*TO DO*
The lines below that include "induction" are to be found and copied.

*DATA RECORDS*
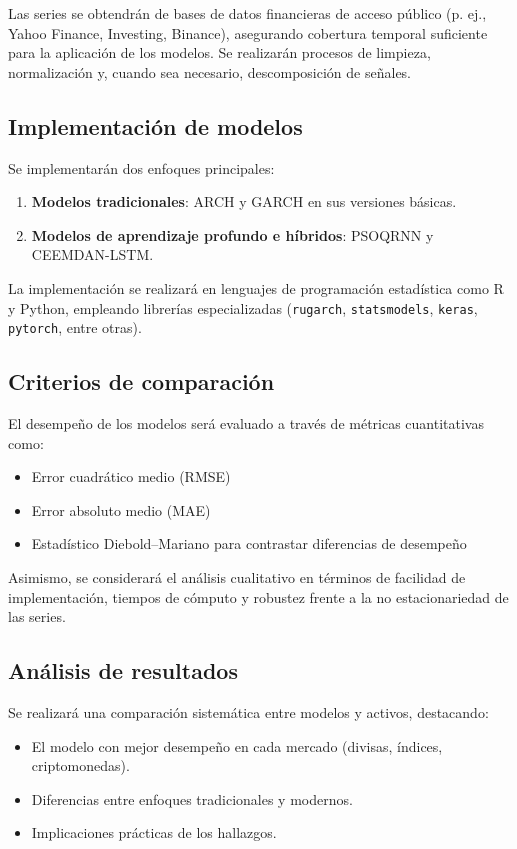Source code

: \documentclass[12pt]{paper}
\begin{document}
Las series se obtendrán de bases de datos financieras de acceso público (p. ej., Yahoo Finance, Investing, Binance), asegurando cobertura temporal suficiente para la aplicación de los modelos. Se realizarán procesos de limpieza, normalización y, cuando sea necesario, descomposición de señales.

\subsection{Implementación de modelos}
Se implementarán dos enfoques principales:
\begin{enumerate}
    \item \textbf{Modelos tradicionales}: ARCH y GARCH en sus versiones básicas.
    \item \textbf{Modelos de aprendizaje profundo e híbridos}: PSOQRNN y CEEMDAN-LSTM.
\end{enumerate}

La implementación se realizará en lenguajes de programación estadística como R y Python, empleando librerías especializadas (\texttt{rugarch}, \texttt{statsmodels}, \texttt{keras}, \texttt{pytorch}, entre otras).

\subsection{Criterios de comparación}
El desempeño de los modelos será evaluado a través de métricas cuantitativas como:
\begin{itemize}
    \item Error cuadrático medio (RMSE)
    \item Error absoluto medio (MAE)
    \item Estadístico Diebold–Mariano para contrastar diferencias de desempeño
\end{itemize}

Asimismo, se considerará el análisis cualitativo en términos de facilidad de implementación, tiempos de cómputo y robustez frente a la no estacionariedad de las series.

\subsection{Análisis de resultados}
Se realizará una comparación sistemática entre modelos y activos, destacando:
\begin{itemize}
    \item El modelo con mejor desempeño en cada mercado (divisas, índices, criptomonedas).
    \item Diferencias entre enfoques tradicionales y modernos.
    \item Implicaciones prácticas de los hallazgos.
\end{itemize}
\end{document}

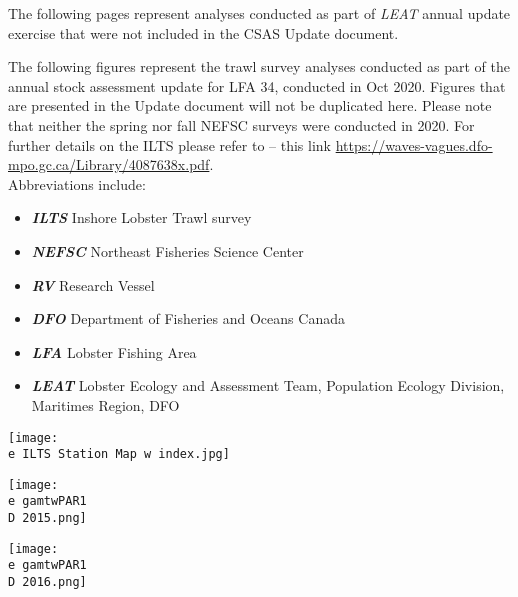 \documentclass[11pt]{article}
\newcommand{\D}{.}
\newcommand{\e}{/SpinDr/backup/bio_data/bio.lobster/figures/LFA34Update/} %
\begin{document}
\begin{titlepage}

The following pages represent analyses conducted as part of \emph{LEAT} annual update exercise that were not included in the CSAS Update document.





\end{titlepage}
The following figures represent the trawl survey analyses conducted as part of the annual stock assessment update for LFA 34, conducted in Oct 2020. Figures that are presented in the Update document will not be duplicated here. Please note that neither the spring nor fall NEFSC surveys were conducted in 2020. For further details on the ILTS please refer to -- this link \href{https://waves-vagues.dfo-mpo.gc.ca/Library/4087638x.pdf}{https://waves-vagues.dfo-mpo.gc.ca/Library/4087638x.pdf}.\\
Abbreviations include:
\begin{itemize}
\item{\bf{\emph{ILTS}}} Inshore Lobster Trawl survey 
\item{\bf{\emph{NEFSC}}} Northeast Fisheries Science Center
\item{\bf{\emph{RV}}} Research Vessel 
\item{\bf{\emph{DFO}}} Department of Fisheries and Oceans Canada
\item{\bf{\emph{LFA}}} Lobster Fishing Area
\item{\bf{\emph{LEAT}}} Lobster Ecology and Assessment Team, Population Ecology Division, Maritimes Region, DFO


\end{itemize}
\center
\texttt{[image: \\e ILTS Station Map w index.jpg]}\\


\texttt{[image: \\e gamtwPAR1\\D 2015.png]}\\

\texttt{[image: \\e gamtwPAR1\\D 2016.png]}\\
\end{document}
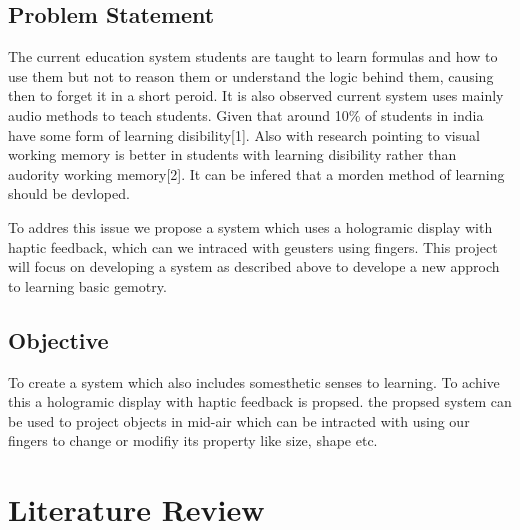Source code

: \documentclass{fisatproject}
\begin{document}
\section{Problem Statement}

\par The current education system students are taught to learn formulas and how to use them but not to reason them or understand the logic behind them, causing then to forget it in a short peroid.
It is also observed current system  uses mainly audio methods to teach students.
Given that around 10\% of students in india have some form of learning disibility[1]. Also with research pointing to visual working memory is better in students with learning disibility rather than audority working memory[2].
It can be infered that a morden method of learning should be devloped.

\par To addres this issue  we propose a system which uses a hologramic display with haptic feedback, which can we intraced with geusters using fingers. This project will focus on developing a system as described above to develope a new approch to learning basic gemotry.

\section{Objective}

To create a system which also includes somesthetic senses to learning. To achive this a hologramic display with haptic feedback is propsed. the propsed system can be used to project objects in mid-air which can be intracted with using our fingers to change or modifiy its property like size, shape etc.

\chapter{Literature Review}
\end{document}
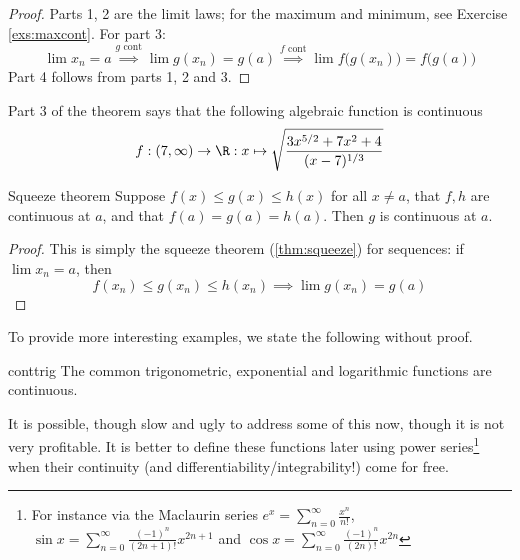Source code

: \begin{proof}
Parts 1, 2 are the limit laws; for the maximum and minimum, see Exercise \ref{exs:maxcont}. For part 3:
\[\lim x_n=a\overset{g\text{ cont}}\implies \lim g(x_n)=g(a) 
\overset{f\text{ cont}}\implies \lim f\bigl(g(x_n)\bigr)=f\bigl(g(a)\bigr)\]
Part 4 follows from parts 1, 2 and 3. 
\end{proof}


\begin{example}{}{}
Part 3 of the theorem says that the following algebraic function is continuous
\[f:(7,\infty)\to\R:x\mapsto \sqrt{\frac{3x^{5/2}+7x^2+4}{(x-7)^{1/3}}}\]
\end{example}

\goodbreak


\begin{thm}{Squeeze theorem}{}
Suppose $f(x)\le g(x)\le h(x)$ for all $x\neq a$, that $f,h$ are continuous at $a$, and that $f(a)=g(a)=h(a)$. Then $g$ is continuous at $a$. 
\end{thm}

\begin{proof}
This is simply the squeeze theorem (\ref{thm:squeeze}) for sequences: if $\lim x_n=a$, then
\[f(x_n)\le g(x_n)\le h(x_n)\implies \lim g(x_n)=g(a)\tag*{\qedhere}\]
\end{proof}

To provide more interesting examples, we state the following without proof.

\begin{thm}{}{conttrig}
The common trigonometric, exponential and logarithmic functions are continuous.
\end{thm}

It is possible, though slow and ugly to address some of this now, though it is not very profitable. It is better to define these functions later using power series\footnote{For instance via the Maclaurin series $e^x=\sum\limits_{n=0}^\infty\frac{x^n}{n!}$, $\sin x=\sum\limits_{n=0}^\infty\frac{(-1)^n}{(2n+1)!}x^{2n+1}$ and $\cos x=\sum\limits_{n=0}^\infty\frac{(-1)^n}{(2n)!}x^{2n}$} when their continuity (and differentiability/integrability!) come for free.

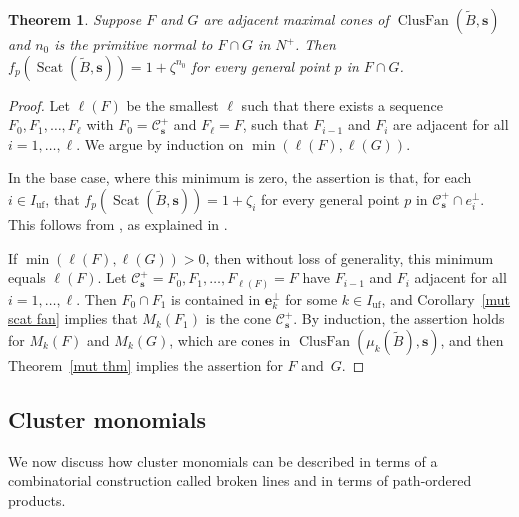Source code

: \documentclass{amsart}
\newtheorem{theorem}[proposition]{Theorem}
\theoremstyle{definition}
\theoremstyle{remark}
\numberwithin{equation}{section}
\newcommand{\uf}{{\operatorname{uf}}}
\newcommand{\0}{{\mathbf{0}}}
\newcommand{\s}{\mathbf{s}}
\newcommand{\e}{\mathbf{e}}
\newcommand{\tB}{\tilde{B}}
\newcommand{\C}{\mathcal{C}}
\newcommand{\Scat}{\operatorname{Scat}}
\newcommand{\ClusFan}{\operatorname{ClusFan}}
\begin{document}
\begin{theorem}\label{clus easy}
Suppose $F$ and $G$ are adjacent maximal cones of $\ClusFan(\tB,\s)$ and $n_0$ is the primitive normal to $F\cap G$ in $N^+$.
Then $f_p(\Scat(\tB,\s))=1+\zeta^{n_0}$ for every general point $p$ in $F\cap G$.
\end{theorem}
\begin{proof}
Let $\ell(F)$ be the smallest $\ell$ such that there exists a sequence $F_0,F_1,\ldots,F_\ell$ with $F_0=\C_\s^+$ and $F_\ell=F$, such that $F_{i-1}$ and $F_i$ are adjacent for all $i=1,\ldots,\ell$.
We argue by induction on $\min(\ell(F),\ell(G))$.

In the base case, where this minimum is zero, the assertion is that, for each $i\in I_\uf$, that $f_p(\Scat(\tB,\s))=1+\zeta_i$ for every general point $p$ in $\C_\s^+\cap e_i^\perp$.
This follows from \cite[Theorem~1.28]{GHKK}, as explained in \cite[Remark~1.29]{GHKK}.

If $\min(\ell(F),\ell(G))>0$, then without loss of generality, this minimum equals $\ell(F)$.
Let $\C_\s^+=F_0,F_1,\ldots,F_{\ell(F)}=F$ have $F_{i-1}$ and $F_i$ adjacent for all $i=1,\ldots,\ell$.
Then $F_0\cap F_1$ is contained in $\e_k^\perp$ for some $k\in I_\uf$, and Corollary~\ref{mut scat fan} implies that $M_k(F_1)$ is the cone $\C_\s^+$.
By induction, the assertion holds for $M_k(F)$ and $M_k(G)$, which are cones in $\ClusFan(\mu_k(\tB),\s)$, and then Theorem~\ref{mut thm} implies the assertion for $F$ and~$G$.
\end{proof}

\subsection{Cluster monomials}\label{broken sec}
We now discuss how cluster monomials can be described in terms of a combinatorial construction called broken lines and in terms of path-ordered products.
\end{document}
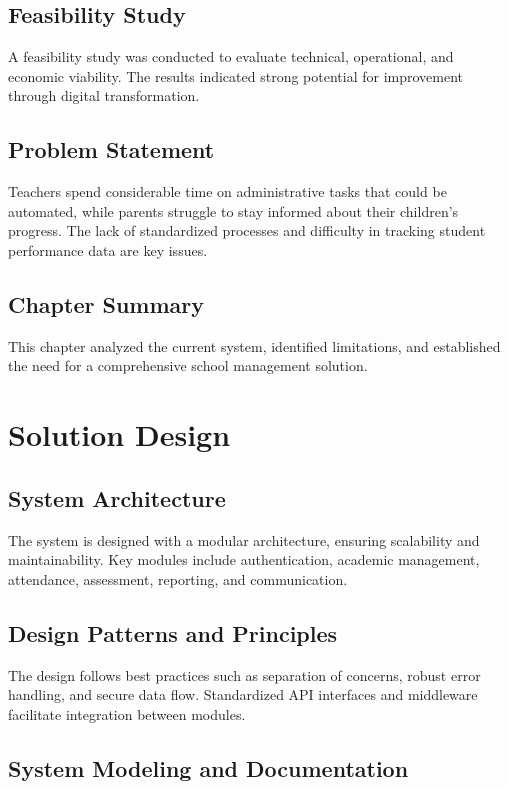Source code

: \documentclass[12pt,a4paper]{report}
\begin{document}
\section{Feasibility Study}
A feasibility study was conducted to evaluate technical, operational, and economic viability. The results indicated strong potential for improvement through digital transformation.

\section{Problem Statement}
Teachers spend considerable time on administrative tasks that could be automated, while parents struggle to stay informed about their children's progress. The lack of standardized processes and difficulty in tracking student performance data are key issues.

\section{Chapter Summary}
This chapter analyzed the current system, identified limitations, and established the need for a comprehensive school management solution.

\chapter{Solution Design}
\section{System Architecture}
The system is designed with a modular architecture, ensuring scalability and maintainability. Key modules include authentication, academic management, attendance, assessment, reporting, and communication.

\section{Design Patterns and Principles}
The design follows best practices such as separation of concerns, robust error handling, and secure data flow. Standardized API interfaces and middleware facilitate integration between modules.

\section{System Modeling and Documentation}
\end{document}
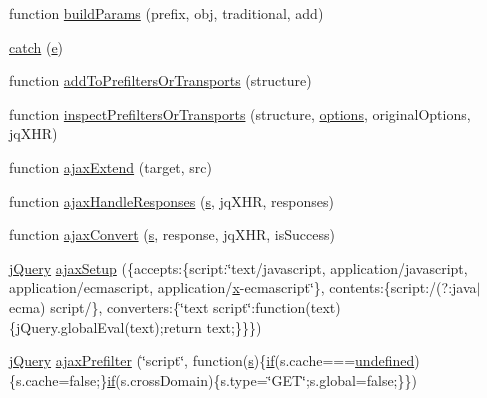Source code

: \begin{DoxyCompactItemize}
\item 
function \hyperlink{_scripts_2jquery-1_810_82_8js_a3c4f3b337daa2444fa73ee856be5f9d8}{build\+Params} (prefix, obj, traditional, add)
\item 
\hyperlink{_scripts_2jquery-1_810_82_8js_a5bf45fc51bc0426586792b5f9cb95431}{catch} (\hyperlink{_scripts_2respond_8min_8js_a2c038346d47955cbe2cb91e338edd7e1}{e})
\item 
function \hyperlink{_scripts_2jquery-1_810_82_8js_ae8bffbac8c6b2208e0ca37b475ec0b70}{add\+To\+Prefilters\+Or\+Transports} (structure)
\item 
function \hyperlink{_scripts_2jquery-1_810_82_8js_ac96b244aea80657fe2d6e3d2c1e8b622}{inspect\+Prefilters\+Or\+Transports} (structure, \hyperlink{_scripts_2dropzone_8js_a601a442fa75a5a2657a41da857c71b55}{options}, original\+Options, jq\+X\+H\+R)
\item 
function \hyperlink{_scripts_2jquery-1_810_82_8js_a113ade43cfd5328ebd5ccc84f45fe4de}{ajax\+Extend} (target, src)
\item 
function \hyperlink{_scripts_2jquery-1_810_82_8js_a71c2db7846f21963cee426cb81003c63}{ajax\+Handle\+Responses} (\hyperlink{_scripts_2respond_8min_8js_ad9a7d92cb87932d25187fdec3ba1b621}{s}, jq\+X\+H\+R, responses)
\item 
function \hyperlink{_scripts_2jquery-1_810_82_8js_a549518271b8708165811ae69c274b58a}{ajax\+Convert} (\hyperlink{_scripts_2respond_8min_8js_ad9a7d92cb87932d25187fdec3ba1b621}{s}, response, jq\+X\+H\+R, is\+Success)
\item 
\hyperlink{_scripts_2jquery-1_810_82_8js_a41c2e1bff4a6b292938143764e31d789}{j\+Query} \hyperlink{_scripts_2jquery-1_810_82_8js_a52a40924d02e0d9756f051e36a640cd6}{ajax\+Setup} (\{accepts\+:\{script\+:\char`\"{}text/javascript, application/javascript, application/ecmascript, application/\hyperlink{_scripts_2jquery-1_810_82_8min_8js_a5ce50d751c9664d05375c8f5080ed43e}{x}-\/ecmascript\char`\"{}\}, contents\+:\{script\+:/(?\+:java$\vert$ecma) script/\}, converters\+:\{\char`\"{}text script\char`\"{}\+:function(text)\{j\+Query.\+global\+Eval(text);return text;\}\}\})
\item 
\hyperlink{_scripts_2jquery-1_810_82_8js_a41c2e1bff4a6b292938143764e31d789}{j\+Query} \hyperlink{_scripts_2jquery-1_810_82_8js_a144939e373cc1ad511a53c4251ec7ffa}{ajax\+Prefilter} (\char`\"{}script\char`\"{}, function(\hyperlink{_scripts_2respond_8min_8js_ad9a7d92cb87932d25187fdec3ba1b621}{s})\{\hyperlink{_scripts_2respond_8min_8js_a93851d60dd037a83509a1757b9ee7b66}{if}(s.\+cache===\hyperlink{_scripts_2jquery-1_810_82_8js_a08113a236cc18d2a9d5ce27e638012be}{undefined})\{s.\+cache=false;\}\hyperlink{_scripts_2respond_8min_8js_a93851d60dd037a83509a1757b9ee7b66}{if}(s.\+cross\+Domain)\{s.\+type=\char`\"{}G\+E\+T\char`\"{};s.\+global=false;\}\})

\end{DoxyCompactItemize}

*REPLY TO THE TASK*
We argue by induction on $\min(\ell(F),\ell(G))$.
By induction, the assertion holds for $M_k(F)$ and $M_k(G)$, which are cones in $\ClusFan(\mu_k(\tB),\s)$, and then Theorem~\ref{mut thm} implies the assertion for $F$ and~$G$.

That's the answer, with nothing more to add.